§ **Prompt**
Among the entries below, take the line with "- O nome da Entidade deverá" and the line with "A YLibrary irá criar", and output them and every line between them exactly, with nothing else.

Saved entries
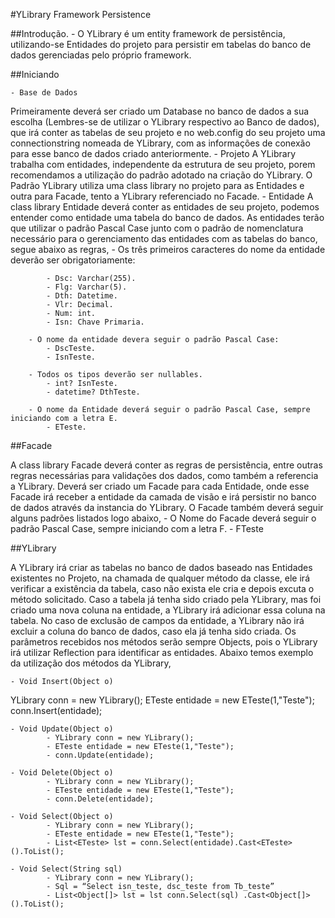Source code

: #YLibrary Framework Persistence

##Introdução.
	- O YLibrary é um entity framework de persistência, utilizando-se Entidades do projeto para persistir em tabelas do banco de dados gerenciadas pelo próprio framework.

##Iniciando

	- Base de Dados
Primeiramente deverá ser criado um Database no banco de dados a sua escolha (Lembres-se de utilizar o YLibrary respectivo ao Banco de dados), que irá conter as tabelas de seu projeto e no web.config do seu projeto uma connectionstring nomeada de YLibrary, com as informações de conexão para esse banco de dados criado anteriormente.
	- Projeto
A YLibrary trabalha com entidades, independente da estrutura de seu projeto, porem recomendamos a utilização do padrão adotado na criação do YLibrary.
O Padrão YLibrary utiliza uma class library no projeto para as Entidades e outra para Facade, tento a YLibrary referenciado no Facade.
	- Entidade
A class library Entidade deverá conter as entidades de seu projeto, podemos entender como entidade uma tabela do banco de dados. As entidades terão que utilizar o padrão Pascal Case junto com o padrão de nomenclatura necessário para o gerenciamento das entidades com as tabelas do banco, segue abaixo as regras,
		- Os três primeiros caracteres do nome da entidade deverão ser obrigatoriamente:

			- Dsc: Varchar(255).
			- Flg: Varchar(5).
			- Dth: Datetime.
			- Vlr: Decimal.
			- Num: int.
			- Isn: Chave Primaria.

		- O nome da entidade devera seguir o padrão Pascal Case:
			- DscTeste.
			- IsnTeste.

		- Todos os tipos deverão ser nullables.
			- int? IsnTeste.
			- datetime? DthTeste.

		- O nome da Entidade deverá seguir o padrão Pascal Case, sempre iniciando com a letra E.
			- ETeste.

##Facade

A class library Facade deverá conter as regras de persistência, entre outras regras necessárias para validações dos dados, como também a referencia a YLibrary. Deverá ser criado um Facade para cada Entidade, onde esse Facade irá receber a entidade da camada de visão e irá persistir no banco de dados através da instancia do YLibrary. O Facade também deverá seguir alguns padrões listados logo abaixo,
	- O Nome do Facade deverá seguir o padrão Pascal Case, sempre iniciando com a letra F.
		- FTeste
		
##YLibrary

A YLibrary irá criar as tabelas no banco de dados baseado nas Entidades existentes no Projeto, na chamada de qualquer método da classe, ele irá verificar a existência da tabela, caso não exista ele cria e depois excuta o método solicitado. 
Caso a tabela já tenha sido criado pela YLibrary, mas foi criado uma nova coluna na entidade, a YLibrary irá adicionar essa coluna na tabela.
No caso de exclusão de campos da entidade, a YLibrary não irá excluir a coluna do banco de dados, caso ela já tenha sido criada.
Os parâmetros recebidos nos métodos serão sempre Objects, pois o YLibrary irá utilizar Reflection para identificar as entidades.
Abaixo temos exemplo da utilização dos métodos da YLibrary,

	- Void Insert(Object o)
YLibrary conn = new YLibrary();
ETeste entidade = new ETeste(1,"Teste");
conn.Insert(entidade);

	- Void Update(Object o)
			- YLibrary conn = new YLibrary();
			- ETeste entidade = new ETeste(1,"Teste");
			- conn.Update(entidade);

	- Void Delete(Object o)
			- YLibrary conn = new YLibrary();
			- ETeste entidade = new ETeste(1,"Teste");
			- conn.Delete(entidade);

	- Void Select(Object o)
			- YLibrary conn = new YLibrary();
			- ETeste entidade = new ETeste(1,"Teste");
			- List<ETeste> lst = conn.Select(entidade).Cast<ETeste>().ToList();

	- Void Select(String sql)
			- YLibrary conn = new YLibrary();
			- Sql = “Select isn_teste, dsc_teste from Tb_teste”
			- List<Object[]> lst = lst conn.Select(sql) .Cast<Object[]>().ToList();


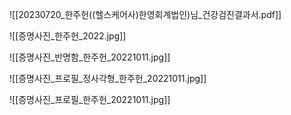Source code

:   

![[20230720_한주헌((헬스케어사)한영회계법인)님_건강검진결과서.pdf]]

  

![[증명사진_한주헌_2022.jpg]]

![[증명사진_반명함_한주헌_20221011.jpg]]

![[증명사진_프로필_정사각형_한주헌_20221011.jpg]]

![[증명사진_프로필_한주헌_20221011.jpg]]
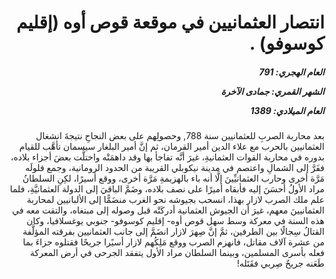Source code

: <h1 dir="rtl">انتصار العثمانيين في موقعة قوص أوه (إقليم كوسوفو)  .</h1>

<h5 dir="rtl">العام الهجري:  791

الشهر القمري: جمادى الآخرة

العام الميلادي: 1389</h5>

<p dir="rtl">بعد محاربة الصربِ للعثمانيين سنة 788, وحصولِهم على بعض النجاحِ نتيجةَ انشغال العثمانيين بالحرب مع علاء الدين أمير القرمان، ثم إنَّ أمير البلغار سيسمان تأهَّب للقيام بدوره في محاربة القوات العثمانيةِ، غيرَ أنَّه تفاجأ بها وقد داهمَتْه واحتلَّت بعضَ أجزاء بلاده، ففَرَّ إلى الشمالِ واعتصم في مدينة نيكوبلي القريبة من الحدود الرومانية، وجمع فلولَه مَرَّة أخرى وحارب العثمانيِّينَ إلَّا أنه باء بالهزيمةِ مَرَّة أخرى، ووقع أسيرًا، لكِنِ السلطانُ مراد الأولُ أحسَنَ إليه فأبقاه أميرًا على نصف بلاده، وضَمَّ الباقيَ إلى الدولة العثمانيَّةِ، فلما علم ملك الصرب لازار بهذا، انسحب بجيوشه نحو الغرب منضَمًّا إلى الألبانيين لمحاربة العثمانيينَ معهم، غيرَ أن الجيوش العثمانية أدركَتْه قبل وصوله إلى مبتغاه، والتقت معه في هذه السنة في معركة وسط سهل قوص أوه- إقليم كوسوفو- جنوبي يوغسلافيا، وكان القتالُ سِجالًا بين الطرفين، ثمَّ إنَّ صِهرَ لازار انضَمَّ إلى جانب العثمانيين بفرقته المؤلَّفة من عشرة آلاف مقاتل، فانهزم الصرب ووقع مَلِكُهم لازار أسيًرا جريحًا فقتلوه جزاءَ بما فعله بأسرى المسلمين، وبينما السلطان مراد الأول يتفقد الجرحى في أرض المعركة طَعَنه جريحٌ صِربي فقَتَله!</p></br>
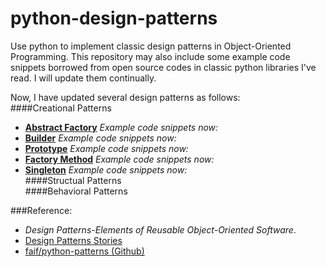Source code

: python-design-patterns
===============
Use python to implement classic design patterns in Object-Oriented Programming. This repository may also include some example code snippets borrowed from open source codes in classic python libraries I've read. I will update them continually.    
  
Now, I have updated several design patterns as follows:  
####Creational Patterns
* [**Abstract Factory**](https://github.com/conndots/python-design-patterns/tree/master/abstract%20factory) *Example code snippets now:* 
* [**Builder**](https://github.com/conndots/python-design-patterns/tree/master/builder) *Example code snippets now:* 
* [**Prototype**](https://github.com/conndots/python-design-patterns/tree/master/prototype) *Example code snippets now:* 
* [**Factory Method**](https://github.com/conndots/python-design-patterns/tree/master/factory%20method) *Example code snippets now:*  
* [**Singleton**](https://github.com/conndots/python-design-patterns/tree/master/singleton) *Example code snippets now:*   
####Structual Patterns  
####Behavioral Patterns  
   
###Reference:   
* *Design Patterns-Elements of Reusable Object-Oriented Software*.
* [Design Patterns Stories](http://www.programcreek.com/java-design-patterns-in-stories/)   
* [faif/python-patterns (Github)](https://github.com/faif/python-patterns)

§ **Solution**
		- O nome da Entidade deverá seguir o padrão Pascal Case, sempre iniciando com a letra E.
			- ETeste.

##Facade

A class library Facade deverá conter as regras de persistência, entre outras regras necessárias para validações dos dados, como também a referencia a YLibrary. Deverá ser criado um Facade para cada Entidade, onde esse Facade irá receber a entidade da camada de visão e irá persistir no banco de dados através da instancia do YLibrary. O Facade também deverá seguir alguns padrões listados logo abaixo,
	- O Nome do Facade deverá seguir o padrão Pascal Case, sempre iniciando com a letra F.
		- FTeste
		
##YLibrary

A YLibrary irá criar as tabelas no banco de dados baseado nas Entidades existentes no Projeto, na chamada de qualquer método da classe, ele irá verificar a existência da tabela, caso não exista ele cria e depois excuta o método solicitado. 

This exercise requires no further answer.